In deciding the case, the Constitutional Chamber relied on the Costa Rican Constitution and several international conventions that have constitutional status in Costa Rica. Any U.S. judge could properly ignore Saborío Obando and Navarro Del Valle on the grounds that the documents the Costa Rican tribunal relied on have no bearing on the meaning of the U.S. Constitution. But those judges in the United States who say that their decisions should be informed by the case law of foreign tribunals should at least pay respectful attention to what the Costa Rican court has said—unless, of course, our judges' proclaimed respect for foreign decisions is merely cover for their own policy preferences.

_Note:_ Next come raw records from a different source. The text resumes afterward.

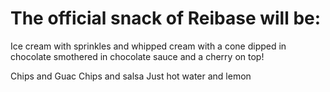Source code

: # The official snack of Reibase will be:

Ice cream with sprinkles and whipped cream with a cone dipped in chocolate smothered in chocolate sauce and a cherry on top!

Chips and Guac
Chips and salsa
Just hot water and lemon
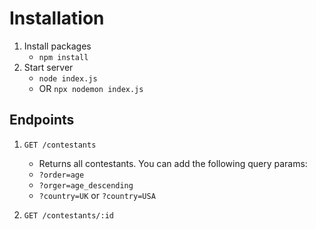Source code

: # Installation
1. Install packages
    - `npm install`
2. Start server
    - `node index.js`
    - OR `npx nodemon index.js`

## Endpoints
1. `GET /contestants`
    - Returns all contestants. You can add the following query params:
    - `?order=age`
    - `?orger=age_descending`
    - `?country=UK` or `?country=USA`

2. `GET /contestants/:id`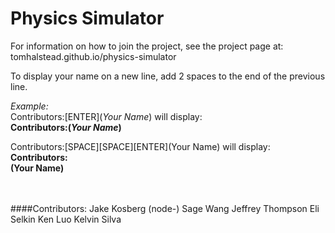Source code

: Physics Simulator
=================

For information on how to join the project, see the project page at: tomhalstead.github.io/physics-simulator

To display your name on a new line, add 2 spaces to the end of the previous line.

_Example:_  
Contributors:\[ENTER\](*Your Name*) will display:  
<b>Contributors:(*Your Name*)</b>  

Contributors:\[SPACE\]\[SPACE\]\[ENTER\](Your Name) will display:  
<b>Contributors:  
(Your Name)</b>

<br/>
<br/>
####Contributors:
Jake Kosberg (node-)  
Sage Wang 
Jeffrey Thompson  
Eli Selkin  
Ken Luo  
Kelvin Silva
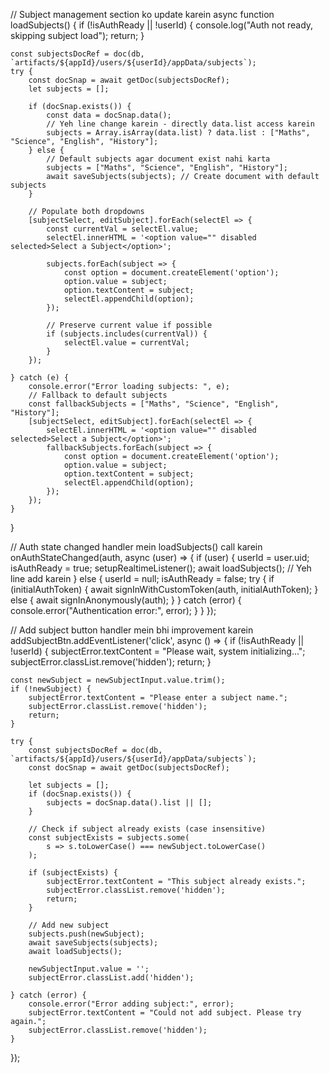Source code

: // Subject management section ko update karein
async function loadSubjects() {
    if (!isAuthReady || !userId) {
        console.log("Auth not ready, skipping subject load");
        return;
    }
    
    const subjectsDocRef = doc(db, `artifacts/${appId}/users/${userId}/appData/subjects`);
    try {
        const docSnap = await getDoc(subjectsDocRef);
        let subjects = [];
        
        if (docSnap.exists()) {
            const data = docSnap.data();
            // Yeh line change karein - directly data.list access karein
            subjects = Array.isArray(data.list) ? data.list : ["Maths", "Science", "English", "History"];
        } else {
            // Default subjects agar document exist nahi karta
            subjects = ["Maths", "Science", "English", "History"];
            await saveSubjects(subjects); // Create document with default subjects
        }
        
        // Populate both dropdowns
        [subjectSelect, editSubject].forEach(selectEl => {
            const currentVal = selectEl.value;
            selectEl.innerHTML = '<option value="" disabled selected>Select a Subject</option>';
            
            subjects.forEach(subject => {
                const option = document.createElement('option');
                option.value = subject;
                option.textContent = subject;
                selectEl.appendChild(option);
            });
            
            // Preserve current value if possible
            if (subjects.includes(currentVal)) {
                selectEl.value = currentVal;
            }
        });
        
    } catch (e) {
        console.error("Error loading subjects: ", e);
        // Fallback to default subjects
        const fallbackSubjects = ["Maths", "Science", "English", "History"];
        [subjectSelect, editSubject].forEach(selectEl => {
            selectEl.innerHTML = '<option value="" disabled selected>Select a Subject</option>';
            fallbackSubjects.forEach(subject => {
                const option = document.createElement('option');
                option.value = subject;
                option.textContent = subject;
                selectEl.appendChild(option);
            });
        });
    }
}

// Auth state changed handler mein loadSubjects() call karein
onAuthStateChanged(auth, async (user) => {
    if (user) {
        userId = user.uid;
        isAuthReady = true;
        setupRealtimeListener();
        await loadSubjects(); // Yeh line add karein
    } else {
        userId = null;
        isAuthReady = false;
        try {
            if (initialAuthToken) {
                await signInWithCustomToken(auth, initialAuthToken);
            } else {
                await signInAnonymously(auth);
            }
        } catch (error) {
            console.error("Authentication error:", error);
        }
    }
});

// Add subject button handler mein bhi improvement karein
addSubjectBtn.addEventListener('click', async () => {
    if (!isAuthReady || !userId) {
        subjectError.textContent = "Please wait, system initializing...";
        subjectError.classList.remove('hidden');
        return;
    }
    
    const newSubject = newSubjectInput.value.trim();
    if (!newSubject) {
        subjectError.textContent = "Please enter a subject name.";
        subjectError.classList.remove('hidden');
        return;
    }

    try {
        const subjectsDocRef = doc(db, `artifacts/${appId}/users/${userId}/appData/subjects`);
        const docSnap = await getDoc(subjectsDocRef);
        
        let subjects = [];
        if (docSnap.exists()) {
            subjects = docSnap.data().list || [];
        }
        
        // Check if subject already exists (case insensitive)
        const subjectExists = subjects.some(
            s => s.toLowerCase() === newSubject.toLowerCase()
        );
        
        if (subjectExists) {
            subjectError.textContent = "This subject already exists.";
            subjectError.classList.remove('hidden');
            return;
        }
        
        // Add new subject
        subjects.push(newSubject);
        await saveSubjects(subjects);
        await loadSubjects();
        
        newSubjectInput.value = '';
        subjectError.classList.add('hidden');
        
    } catch (error) {
        console.error("Error adding subject:", error);
        subjectError.textContent = "Could not add subject. Please try again.";
        subjectError.classList.remove('hidden');
    }
});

When Judges Use Sound Judgment
Perhaps Costa Rican jurisprudence became unattractive to internationally inclined U.S. jurists as early as 1992, when the Constitutional Chamber declared numerous government decrees regulating private education unconstitutional. The chamber said, in pertinent part:
By conceiving of private [including Catholic] education as "public service," that is to say, as an activity belonging fundamentally to the State, in which private entities collaborate by means of a sort of "concession," and which the State authorizes as a form of "official instruction," subject to regulation, direction, even hierarchy and discipline, by the Ministry of Public Education and the Superior Council on Education, [the decrees in question] gravely violate [various constitutional and international human rights guarantees]…
Freedom of instruction, in particular, and the Law of the Constitution, in general, impose the complete contrary: to be educated, and to educate, is a fundamental right of every human being, and a right precisely "of liberty," that is, of autonomy or self-determination, that a democratic State should stimulate and, at most, complement, and also always respect and guarantee "in liberty"… (emphasis theirs).
In May 2006, the chamber upheld Costa Rica's law providing that "marriage is legally impossible between persons of the same sex," relying in large part on the long history, general and legal, secular and religious, of the heterosexual nature of marriage.
Costa Rica has a history of constitutionalism, judicial independence, and respect for the law that very few other countries can approach. Costa Rican courts were protecting human rights when many European courts were actively violating the same, when South African courts were virtually powerless, and when Israeli national courts did not yet exist.
I agree with Justices Antonin Scalia and Clarence Thomas, as well as the late Chief Justice William Rehnquist, in rejecting the notion that the Constitution and law of the United States should be remade by judges to conform to the laws of other countries. But to those justices, judges, and law professors who say that we should look elsewhere: Why not look to Costa Rica?
Robert S. Barker is Duquesne University Distinguished Professor of Law. His writings on United States and Latin American constitutional matters include his recent book, La Constitucion de los Estados Unidos y su Dinmica Actual (The United States Constitution and Its Present-Day Dynamics).